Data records
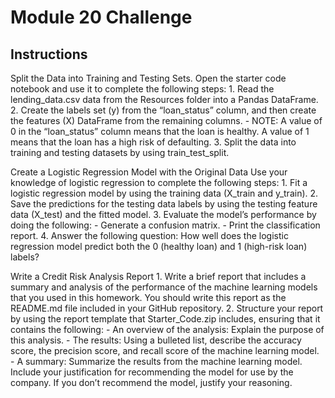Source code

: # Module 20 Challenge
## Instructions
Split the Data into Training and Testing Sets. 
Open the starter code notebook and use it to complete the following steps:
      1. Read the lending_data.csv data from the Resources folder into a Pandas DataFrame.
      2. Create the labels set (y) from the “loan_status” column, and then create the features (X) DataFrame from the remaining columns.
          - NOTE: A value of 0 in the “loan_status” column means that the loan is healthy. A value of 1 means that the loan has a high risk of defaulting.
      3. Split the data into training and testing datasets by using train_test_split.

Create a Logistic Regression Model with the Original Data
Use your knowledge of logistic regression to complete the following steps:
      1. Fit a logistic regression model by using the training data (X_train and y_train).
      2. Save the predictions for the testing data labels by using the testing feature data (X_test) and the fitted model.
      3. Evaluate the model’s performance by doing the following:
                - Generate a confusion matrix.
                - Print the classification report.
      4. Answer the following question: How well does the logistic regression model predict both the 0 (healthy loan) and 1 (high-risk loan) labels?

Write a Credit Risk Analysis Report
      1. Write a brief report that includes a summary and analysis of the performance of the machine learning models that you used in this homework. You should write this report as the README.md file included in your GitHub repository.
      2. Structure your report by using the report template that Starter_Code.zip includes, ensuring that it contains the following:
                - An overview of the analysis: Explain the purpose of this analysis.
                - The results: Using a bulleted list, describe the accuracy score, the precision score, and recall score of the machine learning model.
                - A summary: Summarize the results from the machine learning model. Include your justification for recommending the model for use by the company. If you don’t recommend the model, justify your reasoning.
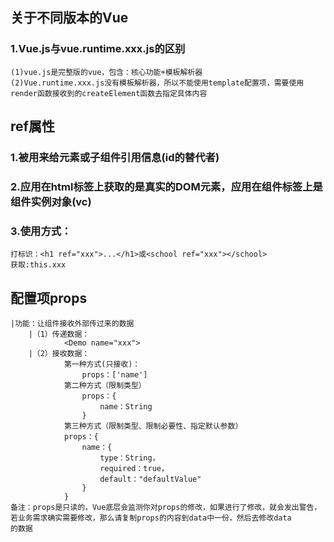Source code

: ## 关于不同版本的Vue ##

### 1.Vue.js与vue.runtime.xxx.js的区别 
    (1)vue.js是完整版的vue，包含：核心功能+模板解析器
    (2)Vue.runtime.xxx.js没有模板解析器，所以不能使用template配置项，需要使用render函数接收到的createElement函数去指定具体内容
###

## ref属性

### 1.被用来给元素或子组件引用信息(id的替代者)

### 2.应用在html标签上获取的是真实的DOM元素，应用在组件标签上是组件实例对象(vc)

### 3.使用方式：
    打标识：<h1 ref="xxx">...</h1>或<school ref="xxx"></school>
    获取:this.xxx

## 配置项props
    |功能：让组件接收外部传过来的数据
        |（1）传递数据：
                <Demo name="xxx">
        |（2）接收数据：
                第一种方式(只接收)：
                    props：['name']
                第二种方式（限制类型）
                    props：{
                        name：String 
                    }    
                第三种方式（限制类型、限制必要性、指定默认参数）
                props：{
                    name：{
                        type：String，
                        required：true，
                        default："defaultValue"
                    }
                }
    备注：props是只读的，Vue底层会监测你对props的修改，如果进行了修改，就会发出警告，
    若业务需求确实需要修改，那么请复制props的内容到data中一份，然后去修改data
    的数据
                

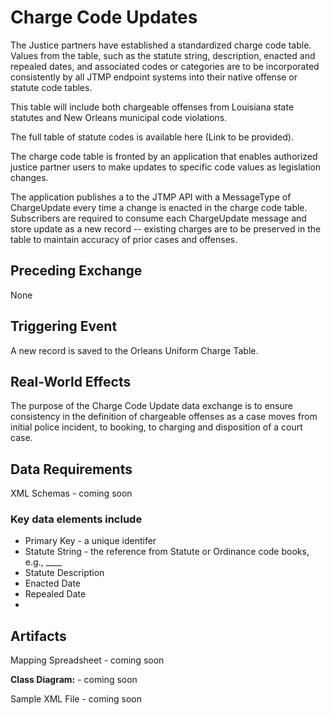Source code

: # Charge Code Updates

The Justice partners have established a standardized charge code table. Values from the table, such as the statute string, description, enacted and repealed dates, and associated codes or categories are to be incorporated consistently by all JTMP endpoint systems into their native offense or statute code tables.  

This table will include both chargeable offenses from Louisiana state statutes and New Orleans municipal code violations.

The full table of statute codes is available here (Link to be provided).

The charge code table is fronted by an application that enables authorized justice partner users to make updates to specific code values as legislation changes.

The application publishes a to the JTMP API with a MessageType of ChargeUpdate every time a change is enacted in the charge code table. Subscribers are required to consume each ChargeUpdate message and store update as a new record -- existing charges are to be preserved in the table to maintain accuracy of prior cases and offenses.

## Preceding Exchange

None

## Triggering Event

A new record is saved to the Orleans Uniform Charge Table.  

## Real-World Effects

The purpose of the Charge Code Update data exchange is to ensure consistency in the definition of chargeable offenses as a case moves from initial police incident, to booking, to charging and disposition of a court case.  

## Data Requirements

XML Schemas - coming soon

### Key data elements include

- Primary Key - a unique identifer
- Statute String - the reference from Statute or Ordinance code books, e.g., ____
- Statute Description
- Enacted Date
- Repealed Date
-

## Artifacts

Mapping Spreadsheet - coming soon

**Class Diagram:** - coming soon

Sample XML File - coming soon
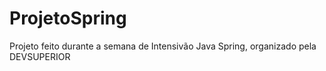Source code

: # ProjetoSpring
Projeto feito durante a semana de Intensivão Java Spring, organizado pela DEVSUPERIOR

## Required work
Your copy should match the records above exactly, except that it contains no pictures.

## Solution to this problem
Source code

: # Module 20 Challenge
## Instructions
Split the Data into Training and Testing Sets. 
Open the starter code notebook and use it to complete the following steps:
      1. Read the lending_data.csv data from the Resources folder into a Pandas DataFrame.
      2. Create the labels set (y) from the “loan_status” column, and then create the features (X) DataFrame from the remaining columns.
          - NOTE: A value of 0 in the “loan_status” column means that the loan is healthy. A value of 1 means that the loan has a high risk of defaulting.
      3. Split the data into training and testing datasets by using train_test_split.

Create a Logistic Regression Model with the Original Data
Use your knowledge of logistic regression to complete the following steps:
      1. Fit a logistic regression model by using the training data (X_train and y_train).
      2. Save the predictions for the testing data labels by using the testing feature data (X_test) and the fitted model.
      3. Evaluate the model’s performance by doing the following:
                - Generate a confusion matrix.
                - Print the classification report.
      4. Answer the following question: How well does the logistic regression model predict both the 0 (healthy loan) and 1 (high-risk loan) labels?

Write a Credit Risk Analysis Report
      1. Write a brief report that includes a summary and analysis of the performance of the machine learning models that you used in this homework. You should write this report as the README.md file included in your GitHub repository.
      2. Structure your report by using the report template that Starter_Code.zip includes, ensuring that it contains the following:
                - An overview of the analysis: Explain the purpose of this analysis.
                - The results: Using a bulleted list, describe the accuracy score, the precision score, and recall score of the machine learning model.
                - A summary: Summarize the results from the machine learning model. Include your justification for recommending the model for use by the company. If you don’t recommend the model, justify your reasoning.
Source code

: ## 关于不同版本的Vue ##

### 1.Vue.js与vue.runtime.xxx.js的区别 
    (1)vue.js是完整版的vue，包含：核心功能+模板解析器
    (2)Vue.runtime.xxx.js没有模板解析器，所以不能使用template配置项，需要使用render函数接收到的createElement函数去指定具体内容
###

## ref属性

### 1.被用来给元素或子组件引用信息(id的替代者)

### 2.应用在html标签上获取的是真实的DOM元素，应用在组件标签上是组件实例对象(vc)

### 3.使用方式：
    打标识：<h1 ref="xxx">...</h1>或<school ref="xxx"></school>
    获取:this.xxx

## 配置项props
    |功能：让组件接收外部传过来的数据
        |（1）传递数据：
                <Demo name="xxx">
        |（2）接收数据：
                第一种方式(只接收)：
                    props：['name']
                第二种方式（限制类型）
                    props：{
                        name：String 
                    }    
                第三种方式（限制类型、限制必要性、指定默认参数）
                props：{
                    name：{
                        type：String，
                        required：true，
                        default："defaultValue"
                    }
                }
    备注：props是只读的，Vue底层会监测你对props的修改，如果进行了修改，就会发出警告，
    若业务需求确实需要修改，那么请复制props的内容到data中一份，然后去修改data
    的数据
                

Source code

: # Charge Code Updates

The Justice partners have established a standardized charge code table. Values from the table, such as the statute string, description, enacted and repealed dates, and associated codes or categories are to be incorporated consistently by all JTMP endpoint systems into their native offense or statute code tables.  

This table will include both chargeable offenses from Louisiana state statutes and New Orleans municipal code violations.

The full table of statute codes is available here (Link to be provided).

The charge code table is fronted by an application that enables authorized justice partner users to make updates to specific code values as legislation changes.

The application publishes a to the JTMP API with a MessageType of ChargeUpdate every time a change is enacted in the charge code table. Subscribers are required to consume each ChargeUpdate message and store update as a new record -- existing charges are to be preserved in the table to maintain accuracy of prior cases and offenses.

## Preceding Exchange

None

## Triggering Event

A new record is saved to the Orleans Uniform Charge Table.  

## Real-World Effects

The purpose of the Charge Code Update data exchange is to ensure consistency in the definition of chargeable offenses as a case moves from initial police incident, to booking, to charging and disposition of a court case.  

## Data Requirements

XML Schemas - coming soon

### Key data elements include

- Primary Key - a unique identifer
- Statute String - the reference from Statute or Ordinance code books, e.g., ____
- Statute Description
- Enacted Date
- Repealed Date
-

## Artifacts

Mapping Spreadsheet - coming soon

**Class Diagram:** - coming soon

Sample XML File - coming soon
Source code

: # ProjetoSpring
Projeto feito durante a semana de Intensivão Java Spring, organizado pela DEVSUPERIOR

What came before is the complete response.